Formal adjudication of the 70 potential cases by the green tea causality assessment committee scored 3 as definite,11 as highly likely and 26 as probable-green tea related. The 30 cases scored as only possible or unlikely included 7 for which further analysis could not demonstrate that green tea was taken, while in the remaining cases, alternative diagnoses were judged more or equally likely.

The demographic, clinical, and biochemical features of the 40 cases of green tea-related liver injury are given in Table 1. Three patients had a previous history of liver injury after taking a green tea containing supplement, two of whom were enrolled in DILIN twice, the second episode 1 to 4 years after the initial one. Thus, there were 40 episodes of liver injury in 38 different patients. The patients’ median age at the time of onset was 40 years, 74% were women, most were white, and 36% were of self-reported Hispanic ethnicity. The primary implicated product was green tea extract alone in 8 (20%) and a multi-ingredient product in 32 (80%) instances. The multi-ingredient supplements had 4 to 60 active ingredients (median = 11.5) and only 7 (22%) had “green tea” in their commercial names (Supplementary Table 2). Green tea was present as an extract in tablet or capsule form in all products except 2, one of which was provided as a powder to make tea and the other as a liquid spray. The stated reason for taking the supplement was weight loss in 29 (73%), boosting energy in 4 (10%), promoting “wellness” in 2 (5%), body building in 2 (5%) and miscellaneous or unknown in 3. Nine patients were found to be taking 2 separate green tea-containing products. Only 17 products (from 15 patients) had labels that provided the dose of green tea extract per serving. Total estimated daily doses ranged from 50 to 2000 mg (median = 800 mg).
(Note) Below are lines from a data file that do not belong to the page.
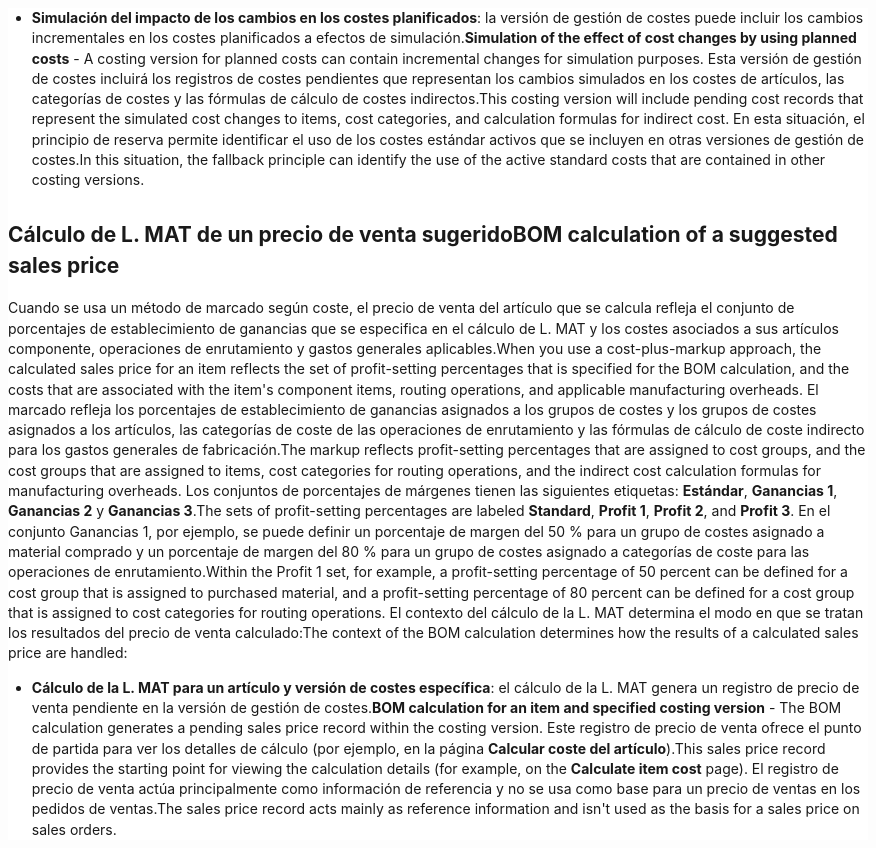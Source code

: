 -   <span data-ttu-id="12b86-177">**Simulación del impacto de los cambios en los costes planificados**: la versión de gestión de costes puede incluir los cambios incrementales en los costes planificados a efectos de simulación.</span><span class="sxs-lookup"><span data-stu-id="12b86-177">**Simulation of the effect of cost changes by using planned costs** - A costing version for planned costs can contain incremental changes for simulation purposes.</span></span> <span data-ttu-id="12b86-178">Esta versión de gestión de costes incluirá los registros de costes pendientes que representan los cambios simulados en los costes de artículos, las categorías de costes y las fórmulas de cálculo de costes indirectos.</span><span class="sxs-lookup"><span data-stu-id="12b86-178">This costing version will include pending cost records that represent the simulated cost changes to items, cost categories, and calculation formulas for indirect cost.</span></span> <span data-ttu-id="12b86-179">En esta situación, el principio de reserva permite identificar el uso de los costes estándar activos que se incluyen en otras versiones de gestión de costes.</span><span class="sxs-lookup"><span data-stu-id="12b86-179">In this situation, the fallback principle can identify the use of the active standard costs that are contained in other costing versions.</span></span>

## <a name="bom-calculation-of-a-suggested-sales-price"></a><span data-ttu-id="12b86-180">Cálculo de L. MAT de un precio de venta sugerido</span><span class="sxs-lookup"><span data-stu-id="12b86-180">BOM calculation of a suggested sales price</span></span>
<span data-ttu-id="12b86-181">Cuando se usa un método de marcado según coste, el precio de venta del artículo que se calcula refleja el conjunto de porcentajes de establecimiento de ganancias que se especifica en el cálculo de L. MAT y los costes asociados a sus artículos componente, operaciones de enrutamiento y gastos generales aplicables.</span><span class="sxs-lookup"><span data-stu-id="12b86-181">When you use a cost-plus-markup approach, the calculated sales price for an item reflects the set of profit-setting percentages that is specified for the BOM calculation, and the costs that are associated with the item's component items, routing operations, and applicable manufacturing overheads.</span></span> <span data-ttu-id="12b86-182">El marcado refleja los porcentajes de establecimiento de ganancias asignados a los grupos de costes y los grupos de costes asignados a los artículos, las categorías de coste de las operaciones de enrutamiento y las fórmulas de cálculo de coste indirecto para los gastos generales de fabricación.</span><span class="sxs-lookup"><span data-stu-id="12b86-182">The markup reflects profit-setting percentages that are assigned to cost groups, and the cost groups that are assigned to items, cost categories for routing operations, and the indirect cost calculation formulas for manufacturing overheads.</span></span> <span data-ttu-id="12b86-183">Los conjuntos de porcentajes de márgenes tienen las siguientes etiquetas: **Estándar**, **Ganancias 1**, **Ganancias 2** y **Ganancias 3**.</span><span class="sxs-lookup"><span data-stu-id="12b86-183">The sets of profit-setting percentages are labeled **Standard**, **Profit 1**, **Profit 2**, and **Profit 3**.</span></span> <span data-ttu-id="12b86-184">En el conjunto Ganancias 1, por ejemplo, se puede definir un porcentaje de margen del 50 % para un grupo de costes asignado a material comprado y un porcentaje de margen del 80 % para un grupo de costes asignado a categorías de coste para las operaciones de enrutamiento.</span><span class="sxs-lookup"><span data-stu-id="12b86-184">Within the Profit 1 set, for example, a profit-setting percentage of 50 percent can be defined for a cost group that is assigned to purchased material, and a profit-setting percentage of 80 percent can be defined for a cost group that is assigned to cost categories for routing operations.</span></span> <span data-ttu-id="12b86-185">El contexto del cálculo de la L. MAT determina el modo en que se tratan los resultados del precio de venta calculado:</span><span class="sxs-lookup"><span data-stu-id="12b86-185">The context of the BOM calculation determines how the results of a calculated sales price are handled:</span></span>

-   <span data-ttu-id="12b86-186">**Cálculo de la L. MAT para un artículo y versión de costes específica**: el cálculo de la L. MAT genera un registro de precio de venta pendiente en la versión de gestión de costes.</span><span class="sxs-lookup"><span data-stu-id="12b86-186">**BOM calculation for an item and specified costing version** - The BOM calculation generates a pending sales price record within the costing version.</span></span> <span data-ttu-id="12b86-187">Este registro de precio de venta ofrece el punto de partida para ver los detalles de cálculo (por ejemplo, en la página **Calcular coste del artículo**).</span><span class="sxs-lookup"><span data-stu-id="12b86-187">This sales price record provides the starting point for viewing the calculation details (for example, on the **Calculate item cost** page).</span></span> <span data-ttu-id="12b86-188">El registro de precio de venta actúa principalmente como información de referencia y no se usa como base para un precio de ventas en los pedidos de ventas.</span><span class="sxs-lookup"><span data-stu-id="12b86-188">The sales price record acts mainly as reference information and isn't used as the basis for a sales price on sales orders.</span></span>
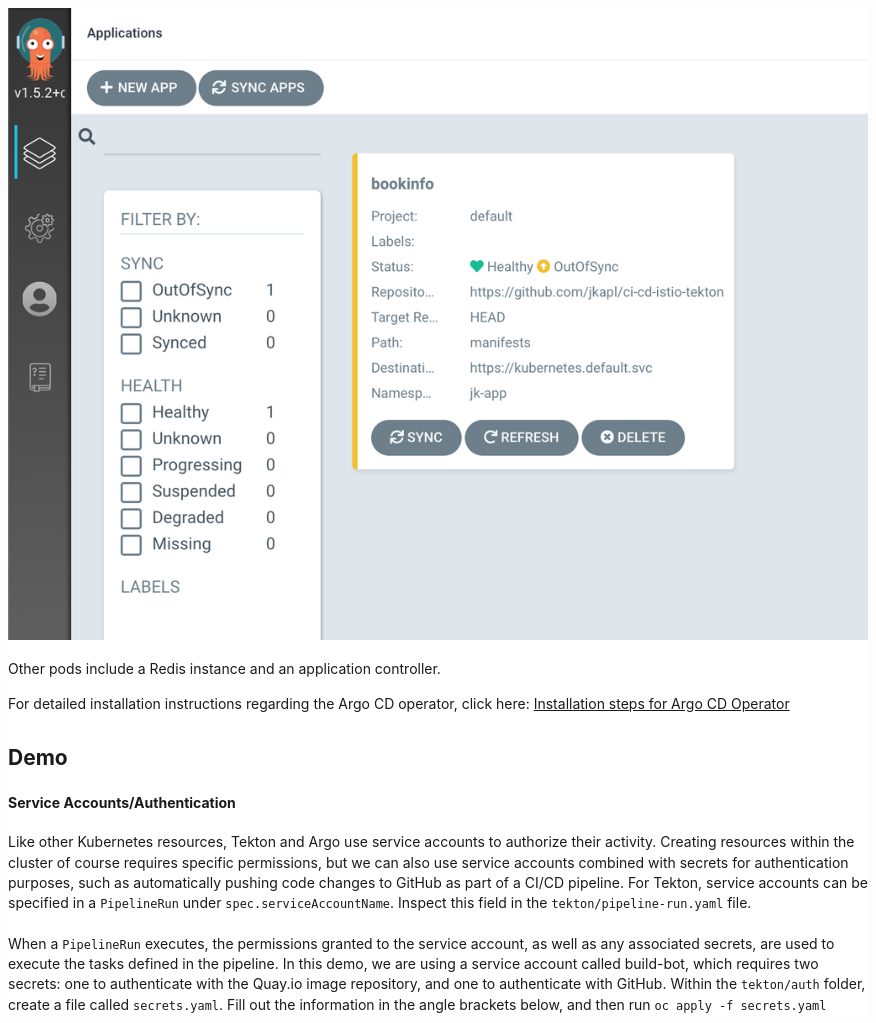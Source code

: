![argo-ui](images/argo-ui.png)

Other pods include a Redis instance and an application controller.

For detailed installation instructions regarding the Argo CD operator, click here: [Installation steps for Argo CD Operator](https://argocd-operator.readthedocs.io/en/latest/install/openshift/)

## Demo

#### Service Accounts/Authentication
Like other Kubernetes resources, Tekton and Argo use service accounts to authorize their activity. Creating resources within the cluster of course requires specific permissions, but we can also use service accounts combined with secrets for authentication purposes, such as automatically pushing code changes to GitHub as part of a CI/CD pipeline. For Tekton, service accounts can be specified in a `PipelineRun` under `spec.serviceAccountName`. Inspect this field in the `tekton/pipeline-run.yaml` file. <br><br>When a `PipelineRun` executes, the permissions granted to the service account, as well as any associated secrets, are used to execute the tasks defined in the pipeline. In this demo, we are using a service account called build-bot, which requires two secrets: one to authenticate with the Quay.io image repository, and one to authenticate with GitHub. Within the `tekton/auth` folder, create a file called `secrets.yaml`. Fill out the information in the angle brackets below, and then run `oc apply -f secrets.yaml`

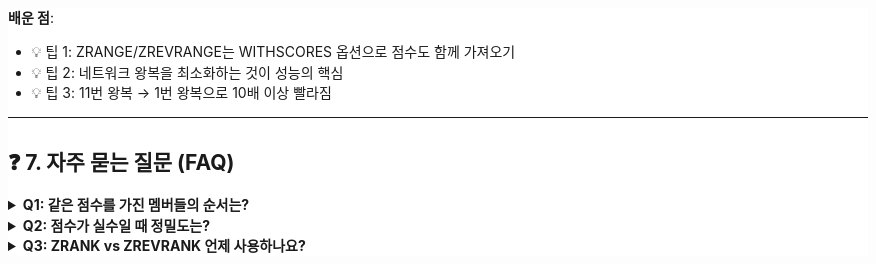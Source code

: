**배운 점**:
- 💡 팁 1: ZRANGE/ZREVRANGE는 WITHSCORES 옵션으로 점수도 함께 가져오기
- 💡 팁 2: 네트워크 왕복을 최소화하는 것이 성능의 핵심
- 💡 팁 3: 11번 왕복 → 1번 왕복으로 10배 이상 빨라짐

---

## ❓ 7. 자주 묻는 질문 (FAQ)

<details><summary><strong>Q1: 같은 점수를 가진 멤버들의 순서는?</strong></summary></details>

<details><summary><strong>Q2: 점수가 실수일 때 정밀도는?</strong></summary></details>

<details>
<summary><strong>Q3: ZRANK vs ZREVRANK 언제 사용하나요?</strong></summary>

**A**: 순위 표시 방식에 따라 선택합니다.

**상세 설명**:
- ZRANK: 낮은 점수부터 순위 (0-based, 낮은 점수가 0)
- ZREVRANK: 높은 점수부터 순위 (0-based, 높은 점수가 0)
- 실무에서는 "높은 점수 = 1등"이 직관적이므로 ZREVRANK 자주 사용

**예시**:
```bash
# 높은 점수가 좋은 경우 (게임 점수, 인기도)
ZADD leaderboard 1500 "player1" 2300 "player2" 1800 "player3"

ZREVRANK leaderboard "player2"  # 0 (1등, 가장 높은 점수)
ZREVRANK leaderboard "player3"  # 1 (2등)
ZREVRANK leaderboard "player1"  # 2 (3등)

# 낮은 점수가 좋은 경우 (응답시간, 에러율)
ZADD response_times 15 "server1" 25 "server2" 10 "server3"

ZRANK response_times "server3"  # 0 (1등, 가장 빠름)
ZRANK response_times "server1"  # 1 (2등)
ZRANK response_times "server2"  # 2 (3등)
```

**실무 팁**:
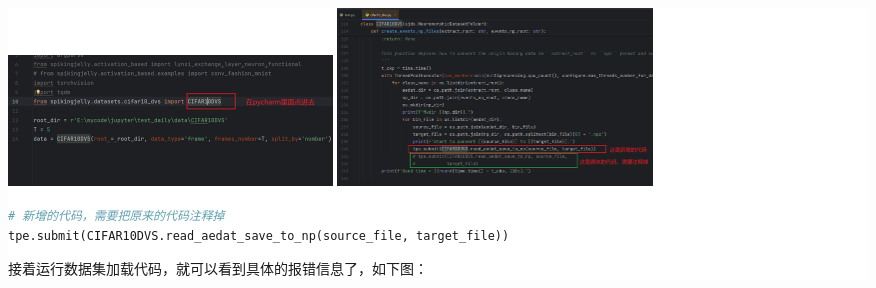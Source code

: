 <img src="./assets/image-20241009152508034.png" alt="image-20241009152508034" style="zoom:50%;" /> <img src="./assets/image-20241009152522738.png" alt="image-20241009152522738" style="zoom:50%;" />

```python
# 新增的代码，需要把原来的代码注释掉
tpe.submit(CIFAR10DVS.read_aedat_save_to_np(source_file, target_file))
```

接着运行数据集加载代码，就可以看到具体的报错信息了，如下图：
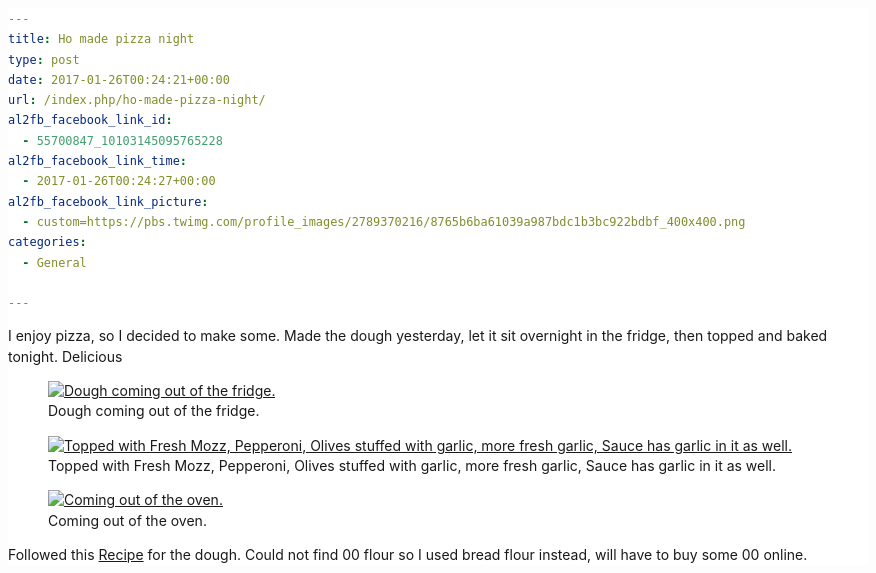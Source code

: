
 ```yaml
---
title: Ho made pizza night
type: post
date: 2017-01-26T00:24:21+00:00
url: /index.php/ho-made-pizza-night/
al2fb_facebook_link_id:
  - 55700847_10103145095765228
al2fb_facebook_link_time:
  - 2017-01-26T00:24:27+00:00
al2fb_facebook_link_picture:
  - custom=https://pbs.twimg.com/profile_images/2789370216/8765b6ba61039a987bdc1b3bc922bdbf_400x400.png
categories:
  - General

---
```

I enjoy pizza, so I decided to make some. Made the dough yesterday, let it sit overnight in the fridge, then topped and baked tonight. Delicious

<figure id="attachment_676" aria-describedby="caption-attachment-676" style="width: 5344px" class="wp-caption aligncenter"><a href="http://jmainguy.com/index.php/ho-made-pizza-night/img_20170125_183720653/" rel="attachment wp-att-676"><img src="https://jmainguy.com/wp-content/uploads/2017/01/IMG_20170125_183720653.jpg" alt="Dough coming out of the fridge." width="5344" height="3006" class="size-full wp-image-676" srcset="https://jmainguy.com/wp-content/uploads/2017/01/IMG_20170125_183720653.jpg 5344w, https://jmainguy.com/wp-content/uploads/2017/01/IMG_20170125_183720653-300x169.jpg 300w, https://jmainguy.com/wp-content/uploads/2017/01/IMG_20170125_183720653-768x432.jpg 768w, https://jmainguy.com/wp-content/uploads/2017/01/IMG_20170125_183720653-1024x576.jpg 1024w, https://jmainguy.com/wp-content/uploads/2017/01/IMG_20170125_183720653-845x475.jpg 845w, https://jmainguy.com/wp-content/uploads/2017/01/IMG_20170125_183720653-48x27.jpg 48w, https://jmainguy.com/wp-content/uploads/2017/01/IMG_20170125_183720653-570x321.jpg 570w, https://jmainguy.com/wp-content/uploads/2017/01/IMG_20170125_183720653-200x113.jpg 200w" sizes="(max-width: 5344px) 100vw, 5344px" /></a><figcaption id="caption-attachment-676" class="wp-caption-text">Dough coming out of the fridge.</figcaption></figure><figure id="attachment_677" aria-describedby="caption-attachment-677" style="width: 5344px" class="wp-caption aligncenter"><a href="http://jmainguy.com/index.php/ho-made-pizza-night/img_20170125_183715092/" rel="attachment wp-att-677"><img src="https://jmainguy.com/wp-content/uploads/2017/01/IMG_20170125_183715092.jpg" alt="Topped with Fresh Mozz, Pepperoni,  Olives stuffed with garlic, more fresh garlic, Sauce has garlic in it as well." width="5344" height="3006" class="size-full wp-image-677" srcset="https://jmainguy.com/wp-content/uploads/2017/01/IMG_20170125_183715092.jpg 5344w, https://jmainguy.com/wp-content/uploads/2017/01/IMG_20170125_183715092-300x169.jpg 300w, https://jmainguy.com/wp-content/uploads/2017/01/IMG_20170125_183715092-768x432.jpg 768w, https://jmainguy.com/wp-content/uploads/2017/01/IMG_20170125_183715092-1024x576.jpg 1024w, https://jmainguy.com/wp-content/uploads/2017/01/IMG_20170125_183715092-845x475.jpg 845w, https://jmainguy.com/wp-content/uploads/2017/01/IMG_20170125_183715092-48x27.jpg 48w, https://jmainguy.com/wp-content/uploads/2017/01/IMG_20170125_183715092-570x321.jpg 570w, https://jmainguy.com/wp-content/uploads/2017/01/IMG_20170125_183715092-200x113.jpg 200w" sizes="(max-width: 5344px) 100vw, 5344px" /></a><figcaption id="caption-attachment-677" class="wp-caption-text">Topped with Fresh Mozz, Pepperoni, Olives stuffed with garlic, more fresh garlic, Sauce has garlic in it as well.</figcaption></figure><figure id="attachment_678" aria-describedby="caption-attachment-678" style="width: 5344px" class="wp-caption aligncenter"><a href="http://jmainguy.com/index.php/ho-made-pizza-night/img_20170125_184909382/" rel="attachment wp-att-678"><img src="https://jmainguy.com/wp-content/uploads/2017/01/IMG_20170125_184909382.jpg" alt="Coming out of the oven." width="5344" height="3006" class="size-full wp-image-678" srcset="https://jmainguy.com/wp-content/uploads/2017/01/IMG_20170125_184909382.jpg 5344w, https://jmainguy.com/wp-content/uploads/2017/01/IMG_20170125_184909382-300x169.jpg 300w, https://jmainguy.com/wp-content/uploads/2017/01/IMG_20170125_184909382-768x432.jpg 768w, https://jmainguy.com/wp-content/uploads/2017/01/IMG_20170125_184909382-1024x576.jpg 1024w, https://jmainguy.com/wp-content/uploads/2017/01/IMG_20170125_184909382-845x475.jpg 845w, https://jmainguy.com/wp-content/uploads/2017/01/IMG_20170125_184909382-48x27.jpg 48w, https://jmainguy.com/wp-content/uploads/2017/01/IMG_20170125_184909382-570x321.jpg 570w, https://jmainguy.com/wp-content/uploads/2017/01/IMG_20170125_184909382-200x113.jpg 200w" sizes="(max-width: 5344px) 100vw, 5344px" /></a><figcaption id="caption-attachment-678" class="wp-caption-text">Coming out of the oven.</figcaption></figure>

Followed this [Recipe][1] for the dough. Could not find 00 flour so I used bread flour instead, will have to buy some 00 online.

 [1]: http://cooking.nytimes.com/recipes/1016230-robertas-pizza-dough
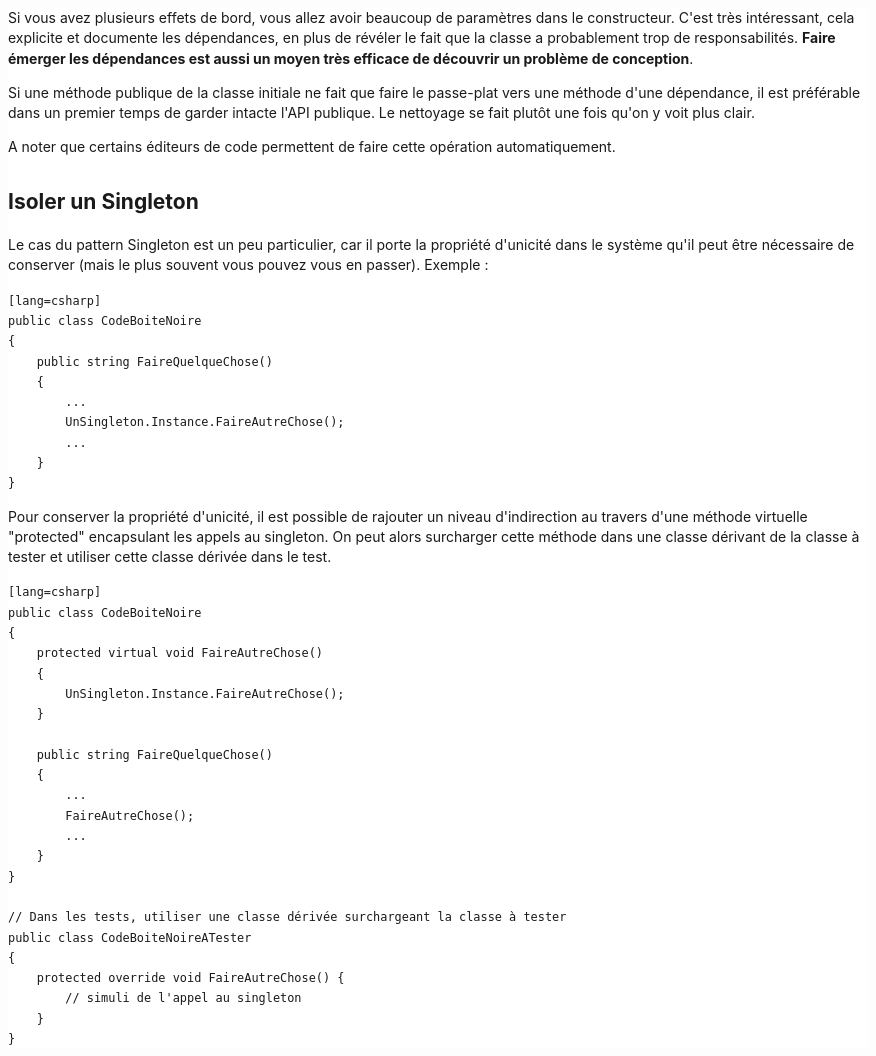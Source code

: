 Si vous avez plusieurs effets de bord, vous allez avoir beaucoup de paramètres dans le constructeur. C'est très intéressant, cela explicite et documente les dépendances, en plus de révéler le fait que la classe a probablement trop de responsabilités. **Faire émerger les dépendances est aussi un moyen très efficace de découvrir un problème de conception**.

Si une méthode publique de la classe initiale ne fait que faire le passe-plat vers une méthode d'une dépendance, il est préférable dans un premier temps de garder intacte l'API publique. Le nettoyage se fait plutôt une fois qu'on y voit plus clair.

A noter que certains éditeurs de code permettent de faire cette opération automatiquement.

## Isoler un Singleton

Le cas du pattern Singleton est un peu particulier, car il porte la propriété d'unicité dans le système qu'il peut être nécessaire de conserver (mais le plus souvent vous pouvez vous en passer). Exemple :

    [lang=csharp]
    public class CodeBoiteNoire
    {
        public string FaireQuelqueChose() 
        { 
            ...
            UnSingleton.Instance.FaireAutreChose();
            ...
        }
    }

Pour conserver la propriété d'unicité, il est possible de rajouter un niveau d'indirection au travers d'une méthode virtuelle "protected" encapsulant les appels au singleton. On peut alors surcharger cette méthode dans une classe dérivant de la classe à tester et utiliser cette classe dérivée dans le test.

    [lang=csharp]
    public class CodeBoiteNoire
    {
        protected virtual void FaireAutreChose()
        {
            UnSingleton.Instance.FaireAutreChose();
        }

        public string FaireQuelqueChose()
        {
            ...
            FaireAutreChose();
            ...
        }
    }

    // Dans les tests, utiliser une classe dérivée surchargeant la classe à tester
    public class CodeBoiteNoireATester
    {
        protected override void FaireAutreChose() {
            // simuli de l'appel au singleton
        }
    }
In this small subset, there was no clear correlation between the total estimated daily intake and the severity of the injury as assessed by severity scores or peak bilirubin levels (data not shown).

Table 1.

Features of 40 Cases of Green Tea Related Liver Injury in 38 Patients

Feature Median (range) or No. (%)
Age 40 (17–69) years
Sex, Female 28/38 (74%)
Race, White 26/38 (70%)
Hispanic ethnicity 13/37 (36%)
Multi-ingredient supplement 32 (80%)
Weight Loss Indication 29 (73%)
Symptoms, any 38 (95%)
 Jaundice 33 (83%)
 Rash 5 (13%)
 Fever 3 (8%)
Eosinophilia (>500/μL) 1 (3%)
Initial Alanine Aminotransferase 1621 (396–4185) U/L
Initial Asparate Aminotransferase 1298 (162–3400) U/L
Initial Alkaline Phosphatase 155 (80–550) U/L
Initial Total Bilirubin 7.0 (0.4–30.1) mg/dL
Peak Total Bilirubin 13.6 (0.6–46.0) mg/dL
Peak INR 1.2 (1.0–7.0)
Antinuclear or Smooth Muscle Antibody 18/39 (46%)
Initial R ratio 24.0 (3.3–67.0)
 Hepatocellular (R > 5) 38 (95%)
 Mixed (R 2–5) 2 (5%)
 Cholestatic (R < 2) 0 (0%)
Severity: Mild (1+: Anicteric) 5 (13%)
 Moderate (2+ or 3+: Jaundice) 21 (53%)
 Severe (4+ or 5+: INR >1.5) 14 (32%)
Chronicity 1/29 (3%)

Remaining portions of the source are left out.